Find the lines below holding the word "begin" and copy each of them.

┄┄┄┄┄┄┄┄┄┄

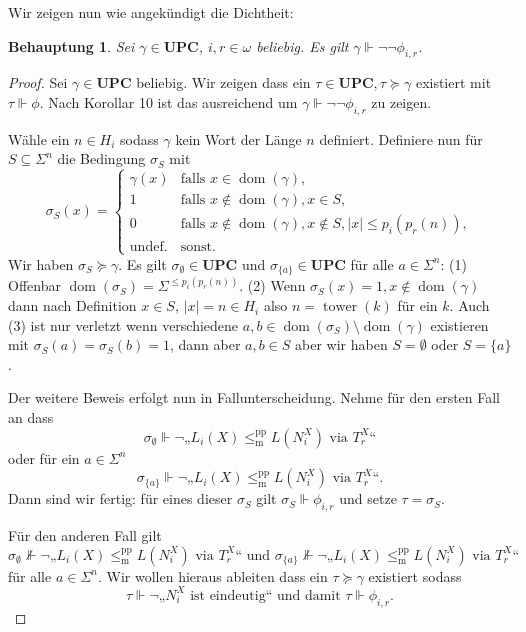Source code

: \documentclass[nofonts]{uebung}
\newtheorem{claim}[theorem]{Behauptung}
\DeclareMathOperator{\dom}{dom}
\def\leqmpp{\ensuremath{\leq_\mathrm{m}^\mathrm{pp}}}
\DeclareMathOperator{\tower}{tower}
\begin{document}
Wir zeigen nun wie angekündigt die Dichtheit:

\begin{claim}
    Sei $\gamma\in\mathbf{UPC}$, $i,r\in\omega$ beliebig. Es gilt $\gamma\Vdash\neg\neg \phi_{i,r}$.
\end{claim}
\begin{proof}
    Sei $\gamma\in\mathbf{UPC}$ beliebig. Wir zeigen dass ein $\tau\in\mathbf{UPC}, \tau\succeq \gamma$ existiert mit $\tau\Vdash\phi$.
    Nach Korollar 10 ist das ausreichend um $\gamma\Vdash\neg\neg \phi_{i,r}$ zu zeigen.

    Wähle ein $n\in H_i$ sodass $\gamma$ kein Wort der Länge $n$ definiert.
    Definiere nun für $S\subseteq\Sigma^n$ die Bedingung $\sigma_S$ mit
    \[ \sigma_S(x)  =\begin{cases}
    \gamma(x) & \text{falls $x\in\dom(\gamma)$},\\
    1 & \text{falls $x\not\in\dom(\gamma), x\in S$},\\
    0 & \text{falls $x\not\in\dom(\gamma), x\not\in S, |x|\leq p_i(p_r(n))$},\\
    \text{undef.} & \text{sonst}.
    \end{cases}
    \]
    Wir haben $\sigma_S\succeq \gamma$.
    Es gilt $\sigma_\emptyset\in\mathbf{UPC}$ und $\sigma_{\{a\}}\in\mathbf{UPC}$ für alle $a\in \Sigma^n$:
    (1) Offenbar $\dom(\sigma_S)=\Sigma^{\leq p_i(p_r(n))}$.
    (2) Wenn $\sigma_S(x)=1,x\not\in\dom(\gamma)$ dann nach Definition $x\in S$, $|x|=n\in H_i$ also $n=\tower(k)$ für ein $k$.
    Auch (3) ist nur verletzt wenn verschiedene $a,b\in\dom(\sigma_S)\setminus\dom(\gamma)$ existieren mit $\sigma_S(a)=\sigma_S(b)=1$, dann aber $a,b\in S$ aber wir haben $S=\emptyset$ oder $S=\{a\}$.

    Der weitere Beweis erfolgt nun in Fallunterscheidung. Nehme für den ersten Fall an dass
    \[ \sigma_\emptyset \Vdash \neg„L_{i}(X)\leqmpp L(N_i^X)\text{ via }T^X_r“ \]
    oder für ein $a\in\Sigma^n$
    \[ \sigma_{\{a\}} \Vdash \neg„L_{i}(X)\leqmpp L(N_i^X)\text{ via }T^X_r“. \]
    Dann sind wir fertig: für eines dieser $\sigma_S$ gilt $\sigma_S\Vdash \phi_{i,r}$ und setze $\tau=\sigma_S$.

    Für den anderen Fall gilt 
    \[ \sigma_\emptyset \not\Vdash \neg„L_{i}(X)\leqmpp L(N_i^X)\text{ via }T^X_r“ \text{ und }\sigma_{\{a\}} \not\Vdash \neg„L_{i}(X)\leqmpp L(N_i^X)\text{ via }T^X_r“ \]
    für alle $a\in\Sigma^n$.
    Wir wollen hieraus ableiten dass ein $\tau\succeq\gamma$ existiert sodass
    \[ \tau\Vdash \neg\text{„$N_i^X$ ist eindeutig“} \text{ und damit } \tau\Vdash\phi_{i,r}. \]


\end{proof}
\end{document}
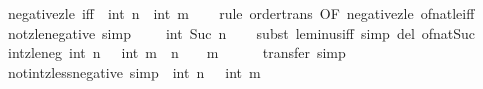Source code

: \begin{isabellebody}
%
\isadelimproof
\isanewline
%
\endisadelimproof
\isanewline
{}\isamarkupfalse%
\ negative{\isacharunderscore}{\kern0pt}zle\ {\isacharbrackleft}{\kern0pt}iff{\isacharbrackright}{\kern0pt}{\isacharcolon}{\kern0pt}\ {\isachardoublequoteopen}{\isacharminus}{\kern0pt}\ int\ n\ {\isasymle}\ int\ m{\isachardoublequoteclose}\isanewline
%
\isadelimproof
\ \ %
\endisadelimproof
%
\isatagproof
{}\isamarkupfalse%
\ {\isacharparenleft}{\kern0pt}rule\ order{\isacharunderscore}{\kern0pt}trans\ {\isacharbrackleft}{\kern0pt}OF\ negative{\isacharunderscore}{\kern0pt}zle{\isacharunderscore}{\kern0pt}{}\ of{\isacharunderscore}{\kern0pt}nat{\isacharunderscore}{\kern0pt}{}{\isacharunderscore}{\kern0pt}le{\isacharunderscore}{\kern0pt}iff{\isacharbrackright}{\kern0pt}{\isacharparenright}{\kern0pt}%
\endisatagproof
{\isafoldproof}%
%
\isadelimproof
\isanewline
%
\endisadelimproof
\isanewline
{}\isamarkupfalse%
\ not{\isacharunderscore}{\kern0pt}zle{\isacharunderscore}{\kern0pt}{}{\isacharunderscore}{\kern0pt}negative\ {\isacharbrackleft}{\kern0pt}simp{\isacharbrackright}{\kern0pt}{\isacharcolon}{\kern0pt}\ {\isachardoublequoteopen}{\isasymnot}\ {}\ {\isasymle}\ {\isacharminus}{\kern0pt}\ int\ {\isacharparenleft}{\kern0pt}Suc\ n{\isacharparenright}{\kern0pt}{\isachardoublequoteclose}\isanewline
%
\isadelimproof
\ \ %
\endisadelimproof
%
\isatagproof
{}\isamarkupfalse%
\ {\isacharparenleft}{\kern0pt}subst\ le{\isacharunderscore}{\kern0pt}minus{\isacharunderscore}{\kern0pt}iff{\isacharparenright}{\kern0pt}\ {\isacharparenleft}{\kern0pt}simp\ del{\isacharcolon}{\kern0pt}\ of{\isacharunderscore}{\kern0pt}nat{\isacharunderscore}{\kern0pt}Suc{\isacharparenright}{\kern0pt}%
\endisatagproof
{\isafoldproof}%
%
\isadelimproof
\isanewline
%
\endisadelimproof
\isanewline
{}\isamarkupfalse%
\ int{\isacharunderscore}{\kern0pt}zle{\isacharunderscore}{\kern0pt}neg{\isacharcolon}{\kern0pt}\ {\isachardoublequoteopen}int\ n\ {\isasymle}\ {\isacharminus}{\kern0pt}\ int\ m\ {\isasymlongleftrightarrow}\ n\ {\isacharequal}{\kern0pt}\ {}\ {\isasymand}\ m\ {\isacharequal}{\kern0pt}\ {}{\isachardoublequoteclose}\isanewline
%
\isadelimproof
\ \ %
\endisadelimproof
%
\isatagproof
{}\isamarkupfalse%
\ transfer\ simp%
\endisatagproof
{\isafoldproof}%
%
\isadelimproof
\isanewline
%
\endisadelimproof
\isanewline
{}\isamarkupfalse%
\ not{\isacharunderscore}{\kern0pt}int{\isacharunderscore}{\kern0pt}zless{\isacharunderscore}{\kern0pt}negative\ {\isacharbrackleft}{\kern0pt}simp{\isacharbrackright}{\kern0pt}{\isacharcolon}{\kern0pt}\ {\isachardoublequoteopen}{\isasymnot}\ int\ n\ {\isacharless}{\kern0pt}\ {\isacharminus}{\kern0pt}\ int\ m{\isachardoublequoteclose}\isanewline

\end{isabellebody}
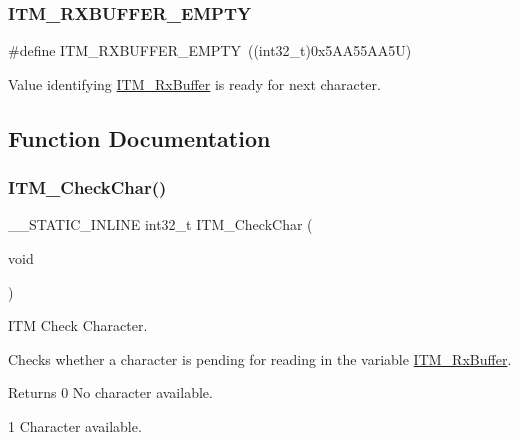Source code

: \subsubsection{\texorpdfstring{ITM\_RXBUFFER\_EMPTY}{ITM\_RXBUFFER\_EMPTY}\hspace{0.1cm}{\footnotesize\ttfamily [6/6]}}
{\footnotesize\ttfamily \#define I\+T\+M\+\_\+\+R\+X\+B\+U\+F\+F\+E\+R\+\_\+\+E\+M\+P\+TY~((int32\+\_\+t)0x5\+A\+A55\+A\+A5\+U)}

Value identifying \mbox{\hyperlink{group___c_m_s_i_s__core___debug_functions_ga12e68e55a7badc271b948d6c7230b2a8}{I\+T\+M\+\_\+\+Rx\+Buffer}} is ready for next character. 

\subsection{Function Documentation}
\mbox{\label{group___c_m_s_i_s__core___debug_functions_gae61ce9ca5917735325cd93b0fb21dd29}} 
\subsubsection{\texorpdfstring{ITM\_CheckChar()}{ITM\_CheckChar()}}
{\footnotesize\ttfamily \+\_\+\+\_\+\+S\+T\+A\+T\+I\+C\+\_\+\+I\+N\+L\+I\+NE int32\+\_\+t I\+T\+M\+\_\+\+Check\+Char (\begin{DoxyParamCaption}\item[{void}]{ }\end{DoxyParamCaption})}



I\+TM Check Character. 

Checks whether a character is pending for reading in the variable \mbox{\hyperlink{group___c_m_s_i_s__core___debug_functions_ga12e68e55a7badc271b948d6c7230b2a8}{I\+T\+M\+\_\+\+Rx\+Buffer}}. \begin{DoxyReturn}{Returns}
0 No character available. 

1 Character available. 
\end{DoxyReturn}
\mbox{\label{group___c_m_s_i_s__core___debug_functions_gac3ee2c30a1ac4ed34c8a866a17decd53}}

┄┄┄┄┄┄┄┄┄┄

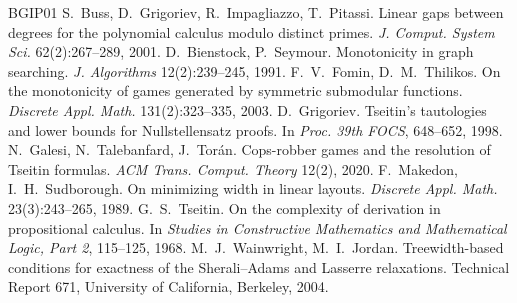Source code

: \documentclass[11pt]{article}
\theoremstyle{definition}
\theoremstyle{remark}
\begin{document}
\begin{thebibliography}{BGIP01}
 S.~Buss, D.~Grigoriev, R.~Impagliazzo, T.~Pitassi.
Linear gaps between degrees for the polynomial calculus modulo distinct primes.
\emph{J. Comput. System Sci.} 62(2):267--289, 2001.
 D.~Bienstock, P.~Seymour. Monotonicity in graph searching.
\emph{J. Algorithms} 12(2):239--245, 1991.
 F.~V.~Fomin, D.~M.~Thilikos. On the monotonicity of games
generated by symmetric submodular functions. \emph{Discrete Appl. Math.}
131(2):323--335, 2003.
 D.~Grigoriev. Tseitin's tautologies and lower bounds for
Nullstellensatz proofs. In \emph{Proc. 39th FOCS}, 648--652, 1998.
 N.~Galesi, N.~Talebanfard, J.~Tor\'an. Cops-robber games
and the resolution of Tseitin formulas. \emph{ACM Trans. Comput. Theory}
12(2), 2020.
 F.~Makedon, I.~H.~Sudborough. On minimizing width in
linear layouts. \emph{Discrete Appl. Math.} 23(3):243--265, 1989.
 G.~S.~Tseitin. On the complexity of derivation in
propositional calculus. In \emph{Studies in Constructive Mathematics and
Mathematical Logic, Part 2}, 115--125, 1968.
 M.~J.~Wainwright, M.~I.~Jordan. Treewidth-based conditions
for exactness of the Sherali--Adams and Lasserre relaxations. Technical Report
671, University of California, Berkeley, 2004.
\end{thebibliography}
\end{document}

┄┄┄┄┄┄┄┄┄┄

*Answer box*.
\begin{document}
\begin{claim}
\begin{proof}
    \[ \sigma_S(x)  =\begin{cases}
: \begin{isabellebody}
{\footnotesize\ttfamily \+\_\+\+\_\+\+S\+T\+A\+T\+I\+C\+\_\+\+I\+N\+L\+I\+NE int32\+\_\+t I\+T\+M\+\_\+\+Check\+Char (\begin{DoxyParamCaption}\item[{void}]{ }\end{DoxyParamCaption})}
Checks whether a character is pending for reading in the variable \mbox{\hyperlink{group___c_m_s_i_s__core___debug_functions_ga12e68e55a7badc271b948d6c7230b2a8}{I\+T\+M\+\_\+\+Rx\+Buffer}}. \begin{DoxyReturn}{Returns}
\begin{document}
\begin{thebibliography}{BGIP01}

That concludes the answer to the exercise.